I wanted to use BigQuery's array aggregate function, array_concat_agg over a window function. It doesn't look like this is possible - and actually, I might have a second issue regarding the accessibility of my window function to an inner query.
Here is my current SQL:
WITH data AS (
SELECT 1 AS id, 1 AS iteration_recency, DATE("2022-07-09") AS start_date, DATE("2022-07-31") AS end_date
UNION ALL
SELECT 1 AS id, 2 AS iteration_recency, DATE("2022-08-01") AS start_date, DATE("2022-08-15") AS end_date
UNION ALL
SELECT 1 AS id, 3 AS iteration_recency, DATE("2022-07-01") AS start_date, DATE("2022-07-04") AS end_date
UNION ALL
SELECT 1 AS id, 4 AS iteration_recency, DATE("2022-07-25") AS start_date, DATE("2022-08-04") AS end_date
UNION ALL
SELECT 1 AS id, 5 AS iteration_recency, DATE("2022-07-01") AS start_date, DATE("2022-07-31") AS end_date
UNION ALL
SELECT 2 AS id, 1 AS iteration_recency, DATE("2022-08-01") AS start_date, DATE("2022-10-30") AS end_date
UNION ALL
SELECT 2 AS id, 2 AS iteration_recency, DATE("2022-07-05") AS start_date, DATE("2022-07-22") AS end_date
UNION ALL
SELECT 2 AS id, 3 AS iteration_recency, DATE("2022-08-06") AS start_date, DATE("2022-08-24") AS end_date
)
SELECT
id,
iteration_recency,
(
SELECT MIN(`dates` IN UNNEST(
ARRAY_CONCAT_AGG(GENERATE_DATE_ARRAY(`start_date`, `end_date`)) OVER `newer_iterations`
)
)
FROM UNNEST(GENERATE_DATE_ARRAY(`start_date`, `end_date`)) AS `dates`
) AS date_range_contained_in_more_recent_iterations
FROM data
WINDOW `newer_iterations` AS (
PARTITION BY id
ORDER BY iteration ASC
ROWS BETWEEN 1 PRECEDING AND UNBOUNDED PRECEDING
)
The purpose of this query is to determine whether a date range is fully represented by more recent iterations of the same id. Regarding the use case, you can imagine this would be used in some monitoring whereby when iteration 3 fails for some date range but that date range is covered by more recent iteration(s), it's not a problem. I can't do something clever with min/max because more recent iterations may have overlapped the failed date range but perhaps not completely covered it between them.

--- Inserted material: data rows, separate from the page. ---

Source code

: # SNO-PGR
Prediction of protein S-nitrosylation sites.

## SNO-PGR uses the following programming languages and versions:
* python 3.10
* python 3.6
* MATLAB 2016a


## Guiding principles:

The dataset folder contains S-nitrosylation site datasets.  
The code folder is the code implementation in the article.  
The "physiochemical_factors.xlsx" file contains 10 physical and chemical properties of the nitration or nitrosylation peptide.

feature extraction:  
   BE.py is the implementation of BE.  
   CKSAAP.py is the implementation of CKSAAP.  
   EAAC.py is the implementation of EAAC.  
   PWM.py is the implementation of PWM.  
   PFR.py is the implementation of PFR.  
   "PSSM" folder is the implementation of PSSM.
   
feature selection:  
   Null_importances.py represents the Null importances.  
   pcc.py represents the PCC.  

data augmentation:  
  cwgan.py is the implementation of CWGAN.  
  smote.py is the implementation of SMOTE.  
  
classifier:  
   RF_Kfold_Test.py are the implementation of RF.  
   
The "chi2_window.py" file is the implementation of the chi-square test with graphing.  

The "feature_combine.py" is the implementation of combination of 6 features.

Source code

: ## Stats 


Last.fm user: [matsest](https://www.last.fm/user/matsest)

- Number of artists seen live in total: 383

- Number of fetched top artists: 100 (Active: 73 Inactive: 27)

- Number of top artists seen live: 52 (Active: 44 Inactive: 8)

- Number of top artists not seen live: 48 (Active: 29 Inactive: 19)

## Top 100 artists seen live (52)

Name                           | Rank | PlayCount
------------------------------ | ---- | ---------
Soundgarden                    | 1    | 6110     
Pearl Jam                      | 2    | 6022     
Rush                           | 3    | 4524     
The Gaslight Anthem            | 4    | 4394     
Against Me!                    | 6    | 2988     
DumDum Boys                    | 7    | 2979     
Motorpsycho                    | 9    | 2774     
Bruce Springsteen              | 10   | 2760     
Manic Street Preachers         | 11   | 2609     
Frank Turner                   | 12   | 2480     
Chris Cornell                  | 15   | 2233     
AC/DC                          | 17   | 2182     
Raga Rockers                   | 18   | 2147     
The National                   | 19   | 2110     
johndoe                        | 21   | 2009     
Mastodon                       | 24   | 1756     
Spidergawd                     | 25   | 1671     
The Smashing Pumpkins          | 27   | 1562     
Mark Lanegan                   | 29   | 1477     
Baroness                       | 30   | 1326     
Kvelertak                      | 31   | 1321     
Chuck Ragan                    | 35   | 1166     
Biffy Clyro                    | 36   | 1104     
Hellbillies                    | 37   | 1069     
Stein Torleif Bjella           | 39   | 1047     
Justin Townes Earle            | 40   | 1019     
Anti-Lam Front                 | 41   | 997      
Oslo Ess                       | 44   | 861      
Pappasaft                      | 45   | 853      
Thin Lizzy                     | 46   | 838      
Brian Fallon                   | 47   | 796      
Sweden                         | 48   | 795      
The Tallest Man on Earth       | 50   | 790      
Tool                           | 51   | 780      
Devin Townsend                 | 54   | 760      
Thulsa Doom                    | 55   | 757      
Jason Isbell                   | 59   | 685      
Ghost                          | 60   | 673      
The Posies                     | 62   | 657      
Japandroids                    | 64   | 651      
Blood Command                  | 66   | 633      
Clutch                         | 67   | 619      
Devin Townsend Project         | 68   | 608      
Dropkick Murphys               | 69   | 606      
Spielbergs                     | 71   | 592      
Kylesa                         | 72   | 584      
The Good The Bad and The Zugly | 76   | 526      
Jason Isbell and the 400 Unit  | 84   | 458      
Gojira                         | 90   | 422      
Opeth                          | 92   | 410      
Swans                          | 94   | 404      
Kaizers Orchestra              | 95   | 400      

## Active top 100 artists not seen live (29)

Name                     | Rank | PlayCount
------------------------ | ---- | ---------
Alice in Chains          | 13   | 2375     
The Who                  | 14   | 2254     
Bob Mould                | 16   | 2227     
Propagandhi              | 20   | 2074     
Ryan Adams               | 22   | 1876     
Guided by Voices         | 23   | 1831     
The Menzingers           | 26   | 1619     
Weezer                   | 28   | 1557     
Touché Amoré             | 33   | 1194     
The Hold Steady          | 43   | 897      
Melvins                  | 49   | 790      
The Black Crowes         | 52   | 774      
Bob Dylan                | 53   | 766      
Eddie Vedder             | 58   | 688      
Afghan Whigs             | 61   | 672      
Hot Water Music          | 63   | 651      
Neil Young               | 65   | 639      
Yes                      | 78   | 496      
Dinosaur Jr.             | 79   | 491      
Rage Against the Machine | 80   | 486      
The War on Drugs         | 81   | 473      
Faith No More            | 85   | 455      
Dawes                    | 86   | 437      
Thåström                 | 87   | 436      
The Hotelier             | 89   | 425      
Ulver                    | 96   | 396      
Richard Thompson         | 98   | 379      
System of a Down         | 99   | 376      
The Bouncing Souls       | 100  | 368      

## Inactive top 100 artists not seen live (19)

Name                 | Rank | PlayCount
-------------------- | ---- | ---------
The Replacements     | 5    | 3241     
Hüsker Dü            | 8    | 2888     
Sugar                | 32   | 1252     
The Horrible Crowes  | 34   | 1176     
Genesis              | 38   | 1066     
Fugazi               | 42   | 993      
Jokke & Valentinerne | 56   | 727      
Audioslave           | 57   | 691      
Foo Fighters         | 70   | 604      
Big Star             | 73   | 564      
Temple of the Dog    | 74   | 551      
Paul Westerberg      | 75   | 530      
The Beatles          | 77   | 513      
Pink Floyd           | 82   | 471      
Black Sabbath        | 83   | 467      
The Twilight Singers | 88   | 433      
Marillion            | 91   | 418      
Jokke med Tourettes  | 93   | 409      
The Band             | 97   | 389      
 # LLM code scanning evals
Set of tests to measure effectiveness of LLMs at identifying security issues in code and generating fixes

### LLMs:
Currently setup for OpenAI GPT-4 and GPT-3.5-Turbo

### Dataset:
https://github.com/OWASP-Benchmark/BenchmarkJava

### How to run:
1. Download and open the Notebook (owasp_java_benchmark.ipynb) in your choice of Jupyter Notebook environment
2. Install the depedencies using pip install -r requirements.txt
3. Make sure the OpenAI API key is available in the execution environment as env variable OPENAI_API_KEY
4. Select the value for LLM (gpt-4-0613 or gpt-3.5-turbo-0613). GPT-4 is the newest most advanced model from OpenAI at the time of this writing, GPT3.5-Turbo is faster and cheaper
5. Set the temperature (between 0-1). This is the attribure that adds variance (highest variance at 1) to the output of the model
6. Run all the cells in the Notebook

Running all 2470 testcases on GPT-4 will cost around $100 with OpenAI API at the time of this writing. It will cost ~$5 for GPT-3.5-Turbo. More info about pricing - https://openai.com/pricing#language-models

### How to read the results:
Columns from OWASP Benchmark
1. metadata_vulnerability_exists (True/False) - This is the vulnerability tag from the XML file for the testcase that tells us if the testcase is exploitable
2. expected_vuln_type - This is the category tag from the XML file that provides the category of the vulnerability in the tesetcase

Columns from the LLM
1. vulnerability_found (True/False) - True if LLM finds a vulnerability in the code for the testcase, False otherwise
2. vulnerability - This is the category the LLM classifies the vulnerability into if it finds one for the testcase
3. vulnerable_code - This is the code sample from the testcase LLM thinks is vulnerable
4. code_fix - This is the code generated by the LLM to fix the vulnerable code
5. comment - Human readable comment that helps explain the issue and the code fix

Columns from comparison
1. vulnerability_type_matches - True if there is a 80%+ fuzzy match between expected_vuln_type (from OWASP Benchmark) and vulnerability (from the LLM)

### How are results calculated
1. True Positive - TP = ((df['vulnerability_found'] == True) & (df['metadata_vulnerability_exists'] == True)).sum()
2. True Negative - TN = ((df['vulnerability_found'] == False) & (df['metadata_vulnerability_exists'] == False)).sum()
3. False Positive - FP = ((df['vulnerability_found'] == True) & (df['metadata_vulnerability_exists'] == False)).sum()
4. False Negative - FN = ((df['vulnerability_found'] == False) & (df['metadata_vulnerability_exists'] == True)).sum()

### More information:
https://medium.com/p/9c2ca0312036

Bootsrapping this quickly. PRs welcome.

The slightly crazy MIN in UNEST() stuff draws inspiration from this answer which provides a neat way for working out if all items from arrayA are in arrayB.
Currently, I get the error, Unrecognized window alias newer_iterations at [24:76] I was actually expecting to get the error (paraphrased), "the OVER clause is not supported for ARRAY_CONCAT_AGG" because according to the docs, it is not - but it looks like I'm misunderstanding the availability of the outer window function in the inner function.
Maybe there's a way of doing this with a join but I think the logical requirement of ARRAY_CONCAT_AGG operating over a frame clause of 1 ROW PRECEDING AND UNBOUNDED PRECEDING seems unavoidable to me.
The result I was expecting was:
| id | iteration_recency | date_range_contained_in_more_recent_iterations |
|---|---|---|
| 1 | 1 | false |
| 1 | 2 | false |
| 1 | 3 | false |
| 1 | 4 | true |
| 1 | 5 | false |
| 2 | 1 | false |
| 2 | 2 | false |
| 2 | 3 | true |
P.s. this table renders fine in the edit question window - no idea what is wrong with it so if someone can edit my text to fix, I'd be grateful.
Grateful for any pointers, thanks!